The measures are to begin Monday and continue through May 11 after the end of Japan’s “golden week” holidays.

“We must keep the infections from spreading further and causing a big nationwide resurgence,” Chief Cabinet Secretary Katsunobu Kato said, asking the people to avoid traveling during the holidays.


Scotland has 3 deaths from Covid in past 24 hours

Scotland has recorded three deaths of coronavirus patients and 204 positive tests in the past 24 hours, according to the latest daily figures.

It brings the death toll under this measure – of people who first tested positive for the virus within the previous 28 days – to 7,640.

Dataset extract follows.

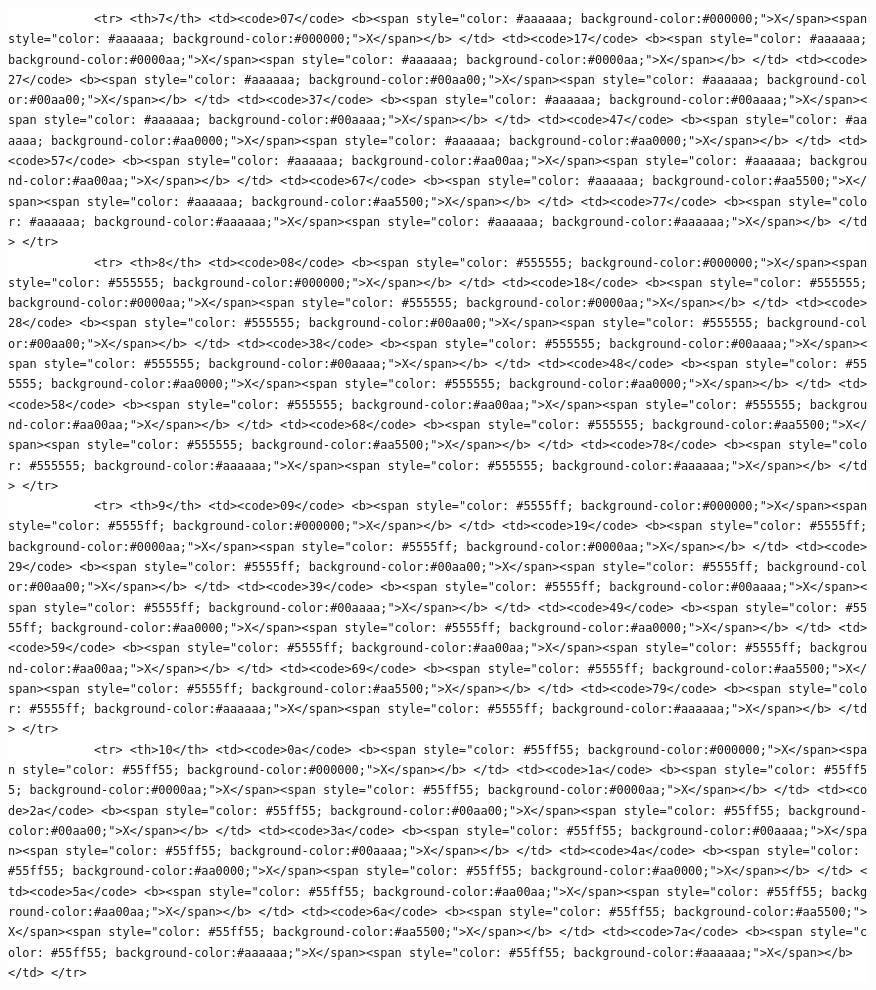                 <tr> <th>7</th> <td><code>07</code> <b><span style="color: #aaaaaa; background-color:#000000;">X</span><span style="color: #aaaaaa; background-color:#000000;">X</span></b> </td> <td><code>17</code> <b><span style="color: #aaaaaa; background-color:#0000aa;">X</span><span style="color: #aaaaaa; background-color:#0000aa;">X</span></b> </td> <td><code>27</code> <b><span style="color: #aaaaaa; background-color:#00aa00;">X</span><span style="color: #aaaaaa; background-color:#00aa00;">X</span></b> </td> <td><code>37</code> <b><span style="color: #aaaaaa; background-color:#00aaaa;">X</span><span style="color: #aaaaaa; background-color:#00aaaa;">X</span></b> </td> <td><code>47</code> <b><span style="color: #aaaaaa; background-color:#aa0000;">X</span><span style="color: #aaaaaa; background-color:#aa0000;">X</span></b> </td> <td><code>57</code> <b><span style="color: #aaaaaa; background-color:#aa00aa;">X</span><span style="color: #aaaaaa; background-color:#aa00aa;">X</span></b> </td> <td><code>67</code> <b><span style="color: #aaaaaa; background-color:#aa5500;">X</span><span style="color: #aaaaaa; background-color:#aa5500;">X</span></b> </td> <td><code>77</code> <b><span style="color: #aaaaaa; background-color:#aaaaaa;">X</span><span style="color: #aaaaaa; background-color:#aaaaaa;">X</span></b> </td> </tr>
                <tr> <th>8</th> <td><code>08</code> <b><span style="color: #555555; background-color:#000000;">X</span><span style="color: #555555; background-color:#000000;">X</span></b> </td> <td><code>18</code> <b><span style="color: #555555; background-color:#0000aa;">X</span><span style="color: #555555; background-color:#0000aa;">X</span></b> </td> <td><code>28</code> <b><span style="color: #555555; background-color:#00aa00;">X</span><span style="color: #555555; background-color:#00aa00;">X</span></b> </td> <td><code>38</code> <b><span style="color: #555555; background-color:#00aaaa;">X</span><span style="color: #555555; background-color:#00aaaa;">X</span></b> </td> <td><code>48</code> <b><span style="color: #555555; background-color:#aa0000;">X</span><span style="color: #555555; background-color:#aa0000;">X</span></b> </td> <td><code>58</code> <b><span style="color: #555555; background-color:#aa00aa;">X</span><span style="color: #555555; background-color:#aa00aa;">X</span></b> </td> <td><code>68</code> <b><span style="color: #555555; background-color:#aa5500;">X</span><span style="color: #555555; background-color:#aa5500;">X</span></b> </td> <td><code>78</code> <b><span style="color: #555555; background-color:#aaaaaa;">X</span><span style="color: #555555; background-color:#aaaaaa;">X</span></b> </td> </tr>
                <tr> <th>9</th> <td><code>09</code> <b><span style="color: #5555ff; background-color:#000000;">X</span><span style="color: #5555ff; background-color:#000000;">X</span></b> </td> <td><code>19</code> <b><span style="color: #5555ff; background-color:#0000aa;">X</span><span style="color: #5555ff; background-color:#0000aa;">X</span></b> </td> <td><code>29</code> <b><span style="color: #5555ff; background-color:#00aa00;">X</span><span style="color: #5555ff; background-color:#00aa00;">X</span></b> </td> <td><code>39</code> <b><span style="color: #5555ff; background-color:#00aaaa;">X</span><span style="color: #5555ff; background-color:#00aaaa;">X</span></b> </td> <td><code>49</code> <b><span style="color: #5555ff; background-color:#aa0000;">X</span><span style="color: #5555ff; background-color:#aa0000;">X</span></b> </td> <td><code>59</code> <b><span style="color: #5555ff; background-color:#aa00aa;">X</span><span style="color: #5555ff; background-color:#aa00aa;">X</span></b> </td> <td><code>69</code> <b><span style="color: #5555ff; background-color:#aa5500;">X</span><span style="color: #5555ff; background-color:#aa5500;">X</span></b> </td> <td><code>79</code> <b><span style="color: #5555ff; background-color:#aaaaaa;">X</span><span style="color: #5555ff; background-color:#aaaaaa;">X</span></b> </td> </tr>
                <tr> <th>10</th> <td><code>0a</code> <b><span style="color: #55ff55; background-color:#000000;">X</span><span style="color: #55ff55; background-color:#000000;">X</span></b> </td> <td><code>1a</code> <b><span style="color: #55ff55; background-color:#0000aa;">X</span><span style="color: #55ff55; background-color:#0000aa;">X</span></b> </td> <td><code>2a</code> <b><span style="color: #55ff55; background-color:#00aa00;">X</span><span style="color: #55ff55; background-color:#00aa00;">X</span></b> </td> <td><code>3a</code> <b><span style="color: #55ff55; background-color:#00aaaa;">X</span><span style="color: #55ff55; background-color:#00aaaa;">X</span></b> </td> <td><code>4a</code> <b><span style="color: #55ff55; background-color:#aa0000;">X</span><span style="color: #55ff55; background-color:#aa0000;">X</span></b> </td> <td><code>5a</code> <b><span style="color: #55ff55; background-color:#aa00aa;">X</span><span style="color: #55ff55; background-color:#aa00aa;">X</span></b> </td> <td><code>6a</code> <b><span style="color: #55ff55; background-color:#aa5500;">X</span><span style="color: #55ff55; background-color:#aa5500;">X</span></b> </td> <td><code>7a</code> <b><span style="color: #55ff55; background-color:#aaaaaa;">X</span><span style="color: #55ff55; background-color:#aaaaaa;">X</span></b> </td> </tr>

Australia reports first AstraZeneca related death

Australia reported its first death linked to the AstraZeneca shot.

The 48-year-old woman was injected with the vaccine on April 8. That was hours before Australian authorities recommended people under the age of 50 take the Pfizer shot instead because of the small risk of rare blood clots associated with AstraZeneca, Therapeutic Goods Administration, the vaccine regulator, said in a statement.

She was admitted with blood clots to a Newcastle hospital in New South Wales state four days later and died on Thursday, the statement said.

The woman is the third case of blood clots in Australia officially linked to the vaccine since the national rollout began in early March. About 885,000 doses of the COVID-19 vaccine have been administered across the nation.


R Rate falls slightly

The coronavirus reproduction number, or R value, in England is between 0.7 and 1, according to the latest Government figures.

Last week, the figure was between 0.8 and 1.

R represents the average number of people each Covid-19 positive person goes on to infect.

When the figure is above 1, an outbreak can grow exponentially, but when it is below 1, it means the epidemic is shrinking.

An R number between between 0.7 and 1 means that, on average, every 10 people infected will infect between 7 and 10 other people.


EU Commission urges Ireland to rethink hotel quarantine

The European Commission urged Ireland on Friday to pursue less restrictive measures than the mandatory hotel quarantine regime introduced last month.

Ireland is the only one of the EU’s 27 countries that forces arrivals from certain countries to pay almost 2,000 euros each to quarantine for up to 14 days in a secure hotel and this week added Belgium, France, Italy and Luxembourg to its list of designated states that initially also included Austria.

The EU executive wrote to the Irish government on Friday in relation to the criteria used to determine the list, a spokesman said.

“The Commission has concerns regarding this measure in relation to the general principles of EU law, in particular proportionality and non-discrimination,” the spokesman said.

“The Commission believes that the objective pursued by Ireland, which is the protection of public health during the pandemic, could be achieved by less restrictive measures.”

Exemptions should also be made for essential travel, he added.


Infection rates decreased in most groups except secondary school pupils – ONS

When modelling the level of infection among different age groups in England, the ONS said rates have decreased in most groups except secondary school pupils (school years 7 to 11) and people aged 50 to 69, where the trend is uncertain.


Percentage of people testing positive for Covid-19 is estimated to have decreased in Yorkshire

The percentage of people testing positive for Covid-19 is estimated to have decreased in Yorkshire and the Humber and also in south-east England, the ONS said.

The trend was uncertain for all other regions.

North-west England had the highest proportion of people of any region in England likely to test positive for coronavirus in the week to April 10: around one in 260.

South-west England had the lowest estimate: around one in 1,150.